#### [Exercise requirements]
Exactly as written, transcribe the data from its opening line through the line containing "like will_paginate collection". Leave every picture out.

─── Data records

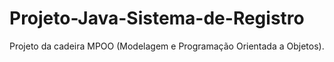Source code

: # Projeto-Java-Sistema-de-Registro
Projeto da cadeira MPOO (Modelagem e Programação Orientada a Objetos).

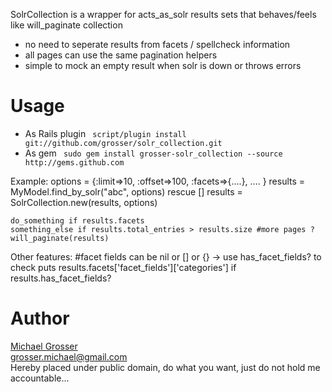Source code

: SolrCollection is a wrapper for acts_as_solr results sets that behaves/feels like will_paginate collection

 - no need to seperate results from facets / spellcheck information
 - all pages can use the same pagination helpers
 - simple to mock an empty result when solr is down or throws errors

Usage
=====
 - As Rails plugin  `  script/plugin install git://github.com/grosser/solr_collection.git  `
 - As gem `  sudo gem install grosser-solr_collection --source http://gems.github.com  `

Example:
    options = {:limit=>10, :offset=>100, :facets=>{....}, .... }
    results = MyModel.find_by_solr("abc", options) rescue []
    results = SolrCollection.new(results, options)

    do_something if results.facets
    something_else if results.total_entries > results.size #more pages ?
    will_paginate(results)

Other features:
    #facet fields can be nil or [] or {} -> use has_facet_fields? to check
    puts results.facets['facet_fields']['categories'] if results.has_facet_fields?

Author
======
[Michael Grosser](http://pragmatig.wordpress.com)  
grosser.michael@gmail.com  
Hereby placed under public domain, do what you want, just do not hold me accountable...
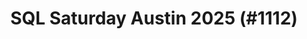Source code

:---
layout: event
title: "SQL Saturday Austin 2025 (#1112)"
subtitle: ""
tags: ["Austin", "Texas", "USA", "physical", "2025", "North America"]
thumb: /assets/img/logos/Just_icon_Color_small.png
comments: false
data: SQLSat1112
---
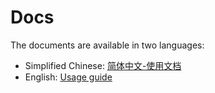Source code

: # Docs

The documents are available in two languages:

- Simplified Chinese: [简体中文-使用文档](./docs/zh_CN/README.md)
- English: [Usage guide](./docs/en/README.md)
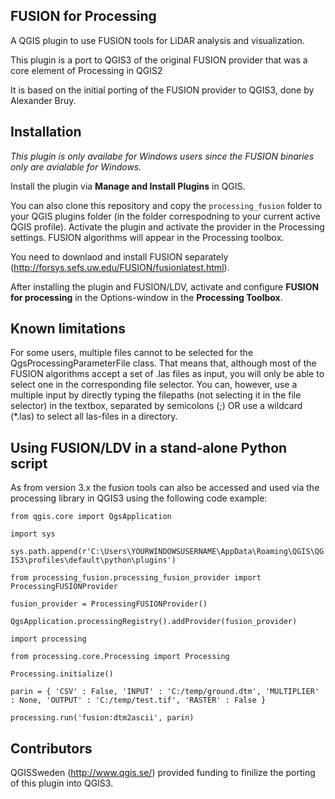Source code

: FUSION for Processing
---------------------
A QGIS plugin to use FUSION tools for LiDAR analysis and visualization.

This plugin is a port to QGIS3 of the original FUSION provider that was a core element of Processing in QGIS2

It is based on the initial porting of the FUSION provider to QGIS3, done by Alexander Bruy.

Installation
------------
*This plugin is only availabe for Windows users since the FUSION binaries only are avialable for Windows.*

Install the plugin via **Manage and Install Plugins** in QGIS. 

You can also clone this repository and copy the `processing_fusion` folder to your QGIS plugins folder (in the folder correspodning to your current active QGIS profile). Activate the plugin and activate the provider in the Processing settings. FUSION algorithms will appear in the Processing toolbox.

You need to downlaod and install FUSION separately (http://forsys.sefs.uw.edu/FUSION/fusionlatest.html). 

After installing the plugin and FUSION/LDV, activate and configure **FUSION for processing** in the Options-window in the **Processing Toolbox**. 

Known limitations
-----------------
For some users, multiple files cannot to be selected for the QgsProcessingParameterFile class. That means that, although most of the FUSION algorithms accept a set of .las files as input, you will only be able to select one in the corresponding file selector. You can, however, use a multiple input by directly typing the filepaths (not selecting it in the file selector) in the textbox, separated by semicolons (;) OR use a wildcard (*.las) to select all las-files in a directory.

Using FUSION/LDV in a stand-alone Python script
-----------------------------------------------
As from version 3.x the fusion tools can also be accessed and used via the processing library in QGIS3 using the following code example:

`from qgis.core import QgsApplication`

`import sys`

`sys.path.append(r'C:\Users\YOURWINDOWSUSERNAME\AppData\Roaming\QGIS\QGIS3\profiles\default\python\plugins')`

`from processing_fusion.processing_fusion_provider import ProcessingFUSIONProvider`

`fusion_provider = ProcessingFUSIONProvider()`

`QgsApplication.processingRegistry().addProvider(fusion_provider)`

`import processing`

`from processing.core.Processing import Processing`

`Processing.initialize()`

`parin = { 'CSV' : False, 'INPUT' : 'C:/temp/ground.dtm', 'MULTIPLIER' : None, 'OUTPUT' : 'C:/temp/test.tif', 'RASTER' : False }`

`processing.run('fusion:dtm2ascii', parin)`

Contributors
------------
QGISSweden (http://www.qgis.se/) provided funding to finilize the porting of this plugin into QGIS3.

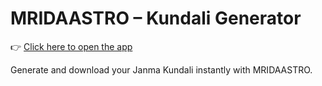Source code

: # MRIDAASTRO – Kundali Generator

👉 [Click here to open the app](https://mridaastro.streamlit.app)

Generate and download your Janma Kundali instantly with MRIDAASTRO.
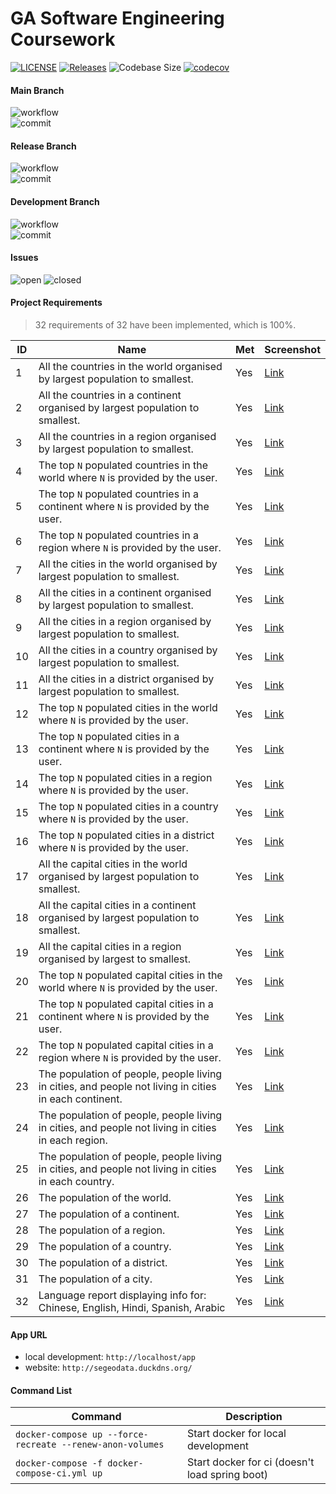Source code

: # GA Software Engineering Coursework

[![LICENSE](https://img.shields.io/github/license/violin-suzutsuki/SET08103.svg)](https://github.com/violin-suzutsuki/SET08103/blob/main/LICENSE)
[![Releases](https://img.shields.io/github/release/violin-suzutsuki/SET08103.svg)](#)
![Codebase Size](https://img.shields.io/github/languages/code-size/violin-suzutsuki/SET08103)
[![codecov](https://codecov.io/gh/violin-suzutsuki/GA-SE-CW/branch/master/graph/badge.svg?token=Zah5mYcSbt)](https://codecov.io/gh/violin-suzutsuki/GA-SE-CW)

#### Main Branch

![workflow](https://img.shields.io/github/workflow/status/violin-suzutsuki/SET08103/A%20workflow%20for%20coursework/master)<br>
![commit](https://img.shields.io/github/last-commit/violin-suzutsuki/SET08103/master)

#### Release Branch

![workflow](https://img.shields.io/github/workflow/status/violin-suzutsuki/SET08103/A%20workflow%20for%20coursework/release)<br>
![commit](https://img.shields.io/github/last-commit/violin-suzutsuki/SET08103/release)

#### Development Branch

![workflow](https://img.shields.io/github/workflow/status/violin-suzutsuki/SET08103/A%20workflow%20for%20coursework/develop)<br>
![commit](https://img.shields.io/github/last-commit/violin-suzutsuki/SET08103/develop)

#### Issues

![open](https://img.shields.io/github/issues/violin-suzutsuki/SET08103)
![closed](https://img.shields.io/github/issues-closed/violin-suzutsuki/SET08103)

#### Project Requirements
> 32 requirements of 32 have been implemented, which is 100%.

| ID  | Name | Met | Screenshot                    |
|-----|------|-----|-------------------------------|
| 1   | All the countries in the world organised by largest population to smallest. | Yes | [Link](/report-images/1.png)  |
| 2   | All the countries in a continent organised by largest population to smallest. | Yes | [Link](/report-images/2.png)  |
| 3   | All the countries in a region organised by largest population to smallest. | Yes | [Link](/report-images/3.png)  |
| 4   | The top `N` populated countries in the world where `N` is provided by the user. | Yes | [Link](/report-images/4.png)  |
| 5   | The top `N` populated countries in a continent where `N` is provided by the user. | Yes | [Link](/report-images/5.png)  |
| 6   | The top `N` populated countries in a region where `N` is provided by the user. | Yes | [Link](/report-images/6.png)  |
| 7   | All the cities in the world organised by largest population to smallest. | Yes | [Link](/report-images/7.png)  |
| 8   | All the cities in a continent organised by largest population to smallest. | Yes | [Link](/report-images/8.png)  |
| 9   | All the cities in a region organised by largest population to smallest. | Yes | [Link](/report-images/9.png)  |
| 10  | All the cities in a country organised by largest population to smallest. | Yes | [Link](/report-images/10.png) |
| 11   | All the cities in a district organised by largest population to smallest. | Yes | [Link](/report-images/11.png) |
| 12   | The top `N` populated cities in the world where `N` is provided by the user. | Yes | [Link](/report-images/12.png) |
| 13   | The top `N` populated cities in a continent where `N` is provided by the user. | Yes | [Link](/report-images/13.png) |
| 14   | The top `N` populated cities in a region where `N` is provided by the user. | Yes | [Link](/report-images/14.png) |
| 15   | The top `N` populated cities in a country where `N` is provided by the user. | Yes | [Link](/report-images/15.png) |
| 16   | The top `N` populated cities in a district where `N` is provided by the user. | Yes | [Link](/report-images/16.png) |
| 17   | All the capital cities in the world organised by largest population to smallest. | Yes | [Link](/report-images/17.png) |
| 18  | All the capital cities in a continent organised by largest population to smallest. | Yes | [Link](/report-images/18.png) |
| 19   | All the capital cities in a region organised by largest to smallest. | Yes | [Link](/report-images/19.png) |
| 20   | The top `N` populated capital cities in the world where `N` is provided by the user. | Yes | [Link](/report-images/20.png) |
| 21   | The top `N` populated capital cities in a continent where `N` is provided by the user. | Yes | [Link](/report-images/21.png) |
| 22   | The top `N` populated capital cities in a region where `N` is provided by the user. | Yes | [Link](/report-images/22.png) |
| 23   | The population of people, people living in cities, and people not living in cities in each continent. | Yes | [Link](/report-images/23.png) |
| 24   | The population of people, people living in cities, and people not living in cities in each region. | Yes | [Link](/report-images/24.png) |
| 25   | The population of people, people living in cities, and people not living in cities in each country. | Yes | [Link](/report-images/25.png) |
| 26   | The population of the world. | Yes | [Link](/report-images/26.png) |
| 27   | The population of a continent. | Yes | [Link](/report-images/27.png) |
| 28   | The population of a region. | Yes | [Link](/report-images/28.png) |
| 29    | The population of a country. | Yes | [Link](/report-images/29.png) |
| 30    | The population of a district. | Yes | [Link](/report-images/30.png) |
| 31    | The population of a city. | Yes | [Link](/report-images/31.png) |
| 32    | Language report displaying info for: Chinese, English, Hindi, Spanish, Arabic | Yes | [Link](/report-images/32.png) |

#### App URL

- local development: `http://localhost/app`
- website: `http://segeodata.duckdns.org/`

#### Command List


| Command | Description |
| - | - |
| `docker-compose up --force-recreate --renew-anon-volumes` | Start docker for local development |
| `docker-compose -f docker-compose-ci.yml up` | Start docker for ci (doesn't load spring boot) |
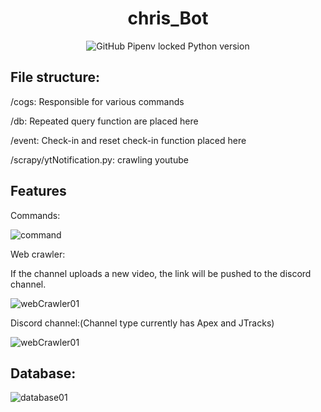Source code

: <h1 align="center">chris_Bot</h1>

<p align="center">
<img alt="GitHub Pipenv locked Python version" src="https://img.shields.io/github/pipenv/locked/python-version/Weitingchien/chris_Bot_Dashboard?logo=Python&style=for-the-badge">
</p>

## File structure:

<p>/cogs: Responsible for various commands</p>
<p>/db: Repeated query function are placed here</p>
<p>/event: Check-in and reset check-in function placed here</p>
<p>/scrapy/ytNotification.py:  crawling youtube</p>

## Features

Commands:

![command](https://i.imgur.com/9ZPRamI.png)

Web crawler:

If the channel uploads a new video, the link will be pushed to the discord channel.

<img alt="webCrawler01" src="https://i.imgur.com/So6mMV0.jpg">

Discord channel:(Channel type currently has Apex and JTracks)

<img alt="webCrawler01" src="https://i.imgur.com/pcYfZNn.jpg">

## Database:

<img alt="database01" src="https://i.imgur.com/J7ncjc5.png">
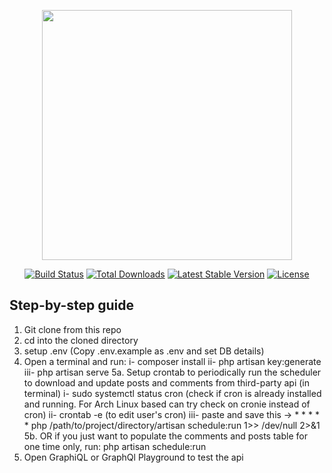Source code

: <p align="center"><a href="https://laravel.com" target="_blank"><img src="https://raw.githubusercontent.com/laravel/art/master/logo-lockup/5%20SVG/2%20CMYK/1%20Full%20Color/laravel-logolockup-cmyk-red.svg" width="400"></a></p>

<p align="center">
<a href="https://travis-ci.org/laravel/framework"><img src="https://travis-ci.org/laravel/framework.svg" alt="Build Status"></a>
<a href="https://packagist.org/packages/laravel/framework"><img src="https://img.shields.io/packagist/dt/laravel/framework" alt="Total Downloads"></a>
<a href="https://packagist.org/packages/laravel/framework"><img src="https://img.shields.io/packagist/v/laravel/framework" alt="Latest Stable Version"></a>
<a href="https://packagist.org/packages/laravel/framework"><img src="https://img.shields.io/packagist/l/laravel/framework" alt="License"></a>
</p>

## Step-by-step guide

1. Git clone from this repo
2. cd into the cloned directory
3. setup .env (Copy .env.example as .env and set DB details)
4. Open a terminal and run:
    i- composer install
    ii- php artisan key:generate
    iii- php artisan serve
5a. Setup crontab to periodically run the scheduler to download and update posts and comments from third-party api
   (in terminal)
   i- sudo systemctl status cron (check if cron is already installed and running. For Arch Linux based can try check on cronie instead of cron)
   ii- crontab -e (to edit user's cron)
   iii- paste and save this -> * * * * * php /path/to/project/directory/artisan schedule:run 1>> /dev/null 2>&1
5b. OR if you just want to populate the comments and posts table for one time only, run:
    php artisan schedule:run
6. Open GraphiQL or GraphQl Playground to test the api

──────

#### [Task answer]
Source code

: # Projeto-Java-Sistema-de-Registro
Projeto da cadeira MPOO (Modelagem e Programação Orientada a Objetos).

Source code

: SolrCollection is a wrapper for acts_as_solr results sets that behaves/feels like will_paginate collection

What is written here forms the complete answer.